— ABOUT THIS EXERCISE —
All lines from the one with "Name: libldap2-dev, Version: 2.5.13+dfsg-5" through the final line of the records below must be written out exactly, with no other text.

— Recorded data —
————

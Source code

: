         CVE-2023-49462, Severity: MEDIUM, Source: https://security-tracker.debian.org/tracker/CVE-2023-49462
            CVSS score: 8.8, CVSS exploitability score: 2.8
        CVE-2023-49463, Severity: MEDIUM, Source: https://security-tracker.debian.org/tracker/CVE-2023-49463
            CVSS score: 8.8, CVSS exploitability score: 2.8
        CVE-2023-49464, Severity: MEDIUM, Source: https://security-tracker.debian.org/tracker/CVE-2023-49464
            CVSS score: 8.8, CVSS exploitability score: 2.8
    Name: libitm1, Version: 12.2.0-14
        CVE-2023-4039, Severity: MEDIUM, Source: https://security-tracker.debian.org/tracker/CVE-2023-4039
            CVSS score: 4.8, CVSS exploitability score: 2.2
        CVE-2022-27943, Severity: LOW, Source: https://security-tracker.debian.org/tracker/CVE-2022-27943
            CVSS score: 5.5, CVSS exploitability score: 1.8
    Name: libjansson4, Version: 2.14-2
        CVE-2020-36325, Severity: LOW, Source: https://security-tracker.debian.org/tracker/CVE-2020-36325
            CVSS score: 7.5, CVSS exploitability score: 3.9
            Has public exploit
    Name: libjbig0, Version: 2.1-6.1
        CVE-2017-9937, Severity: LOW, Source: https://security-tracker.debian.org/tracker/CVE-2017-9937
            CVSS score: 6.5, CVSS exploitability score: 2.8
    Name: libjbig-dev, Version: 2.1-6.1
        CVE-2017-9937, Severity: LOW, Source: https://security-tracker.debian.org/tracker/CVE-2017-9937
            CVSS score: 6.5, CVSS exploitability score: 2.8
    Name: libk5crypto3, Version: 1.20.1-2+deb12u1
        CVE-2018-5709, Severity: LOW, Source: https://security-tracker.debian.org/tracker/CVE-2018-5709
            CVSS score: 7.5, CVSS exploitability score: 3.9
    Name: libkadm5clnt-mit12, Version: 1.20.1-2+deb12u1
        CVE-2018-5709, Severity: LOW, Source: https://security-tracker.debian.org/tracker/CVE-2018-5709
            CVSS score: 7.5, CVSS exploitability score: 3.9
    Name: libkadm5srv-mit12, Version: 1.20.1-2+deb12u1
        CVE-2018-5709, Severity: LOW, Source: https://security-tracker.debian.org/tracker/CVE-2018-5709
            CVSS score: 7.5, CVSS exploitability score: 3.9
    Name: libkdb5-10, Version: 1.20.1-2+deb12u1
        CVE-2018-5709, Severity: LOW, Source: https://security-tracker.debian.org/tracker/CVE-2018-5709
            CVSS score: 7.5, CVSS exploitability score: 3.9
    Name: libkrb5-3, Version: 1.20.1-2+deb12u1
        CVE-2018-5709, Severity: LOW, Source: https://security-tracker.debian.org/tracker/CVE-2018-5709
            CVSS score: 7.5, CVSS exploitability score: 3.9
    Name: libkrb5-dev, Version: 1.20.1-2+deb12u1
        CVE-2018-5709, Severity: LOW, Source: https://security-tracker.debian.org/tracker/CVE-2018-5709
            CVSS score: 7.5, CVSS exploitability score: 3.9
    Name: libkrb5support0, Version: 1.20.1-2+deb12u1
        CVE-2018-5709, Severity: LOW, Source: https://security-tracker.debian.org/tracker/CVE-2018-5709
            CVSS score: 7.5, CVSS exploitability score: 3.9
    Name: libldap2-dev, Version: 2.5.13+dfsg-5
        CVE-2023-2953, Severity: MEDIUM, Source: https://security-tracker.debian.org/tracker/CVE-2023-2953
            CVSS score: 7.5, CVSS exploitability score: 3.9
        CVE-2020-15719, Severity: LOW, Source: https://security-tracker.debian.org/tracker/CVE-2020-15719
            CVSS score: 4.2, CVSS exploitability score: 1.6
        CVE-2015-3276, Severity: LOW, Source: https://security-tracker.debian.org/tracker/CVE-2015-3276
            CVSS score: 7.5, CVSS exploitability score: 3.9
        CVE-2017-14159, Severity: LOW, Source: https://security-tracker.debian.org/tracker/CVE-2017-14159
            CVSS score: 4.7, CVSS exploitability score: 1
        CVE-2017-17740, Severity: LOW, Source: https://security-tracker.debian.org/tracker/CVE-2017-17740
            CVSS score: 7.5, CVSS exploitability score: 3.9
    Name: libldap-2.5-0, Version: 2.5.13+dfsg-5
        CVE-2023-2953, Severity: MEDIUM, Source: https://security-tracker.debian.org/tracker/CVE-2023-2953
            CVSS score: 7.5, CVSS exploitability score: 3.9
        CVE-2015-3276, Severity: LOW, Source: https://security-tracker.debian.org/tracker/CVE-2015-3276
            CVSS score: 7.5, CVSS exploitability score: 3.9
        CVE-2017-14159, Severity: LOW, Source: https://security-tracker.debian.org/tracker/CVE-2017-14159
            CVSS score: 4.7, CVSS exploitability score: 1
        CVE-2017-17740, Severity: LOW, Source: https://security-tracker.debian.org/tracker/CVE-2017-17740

————

— RESPONSE TO THE EXERCISE —
    Name: libldap2-dev, Version: 2.5.13+dfsg-5
        CVE-2023-2953, Severity: MEDIUM, Source: https://security-tracker.debian.org/tracker/CVE-2023-2953
            CVSS score: 7.5, CVSS exploitability score: 3.9
        CVE-2020-15719, Severity: LOW, Source: https://security-tracker.debian.org/tracker/CVE-2020-15719
            CVSS score: 4.2, CVSS exploitability score: 1.6
        CVE-2015-3276, Severity: LOW, Source: https://security-tracker.debian.org/tracker/CVE-2015-3276
            CVSS score: 7.5, CVSS exploitability score: 3.9
        CVE-2017-14159, Severity: LOW, Source: https://security-tracker.debian.org/tracker/CVE-2017-14159
            CVSS score: 4.7, CVSS exploitability score: 1
        CVE-2017-17740, Severity: LOW, Source: https://security-tracker.debian.org/tracker/CVE-2017-17740
            CVSS score: 7.5, CVSS exploitability score: 3.9
    Name: libldap-2.5-0, Version: 2.5.13+dfsg-5
        CVE-2023-2953, Severity: MEDIUM, Source: https://security-tracker.debian.org/tracker/CVE-2023-2953
            CVSS score: 7.5, CVSS exploitability score: 3.9
        CVE-2015-3276, Severity: LOW, Source: https://security-tracker.debian.org/tracker/CVE-2015-3276
            CVSS score: 7.5, CVSS exploitability score: 3.9
        CVE-2017-14159, Severity: LOW, Source: https://security-tracker.debian.org/tracker/CVE-2017-14159
            CVSS score: 4.7, CVSS exploitability score: 1
        CVE-2017-17740, Severity: LOW, Source: https://security-tracker.debian.org/tracker/CVE-2017-17740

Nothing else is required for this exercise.